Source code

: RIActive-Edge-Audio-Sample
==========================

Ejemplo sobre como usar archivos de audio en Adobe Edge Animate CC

...

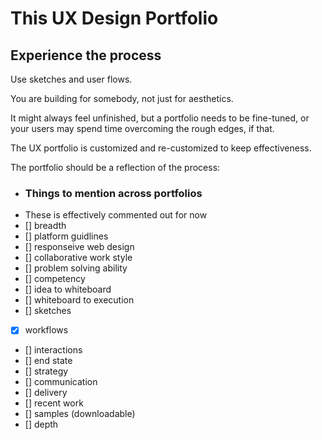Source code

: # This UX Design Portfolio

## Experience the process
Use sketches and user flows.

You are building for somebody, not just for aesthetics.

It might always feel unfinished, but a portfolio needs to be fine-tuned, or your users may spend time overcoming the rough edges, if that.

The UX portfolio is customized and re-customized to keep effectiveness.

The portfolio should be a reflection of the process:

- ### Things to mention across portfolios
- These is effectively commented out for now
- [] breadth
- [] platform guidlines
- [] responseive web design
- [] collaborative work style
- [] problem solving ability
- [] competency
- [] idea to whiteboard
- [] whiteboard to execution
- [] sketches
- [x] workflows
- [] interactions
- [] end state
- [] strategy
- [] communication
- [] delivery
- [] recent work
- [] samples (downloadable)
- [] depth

---

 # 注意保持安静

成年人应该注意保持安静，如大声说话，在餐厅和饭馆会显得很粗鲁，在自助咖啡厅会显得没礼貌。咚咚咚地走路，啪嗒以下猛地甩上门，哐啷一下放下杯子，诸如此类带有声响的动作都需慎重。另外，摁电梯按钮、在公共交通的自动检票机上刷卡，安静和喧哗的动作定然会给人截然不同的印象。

■ **TASK DIRECTIONS**
Would you retype the lines above from the one with "- These is effectively commented out for now" down to the one with "- [] recent work", word for word, both ends included and no other lines?

■ **ANSWER TO THE PROBLEM**
- These is effectively commented out for now
- [] breadth
- [] platform guidlines
- [] responseive web design
- [] collaborative work style
- [] problem solving ability
- [] competency
- [] idea to whiteboard
- [] whiteboard to execution
- [] sketches
- [x] workflows
- [] interactions
- [] end state
- [] strategy
- [] communication
- [] delivery
- [] recent work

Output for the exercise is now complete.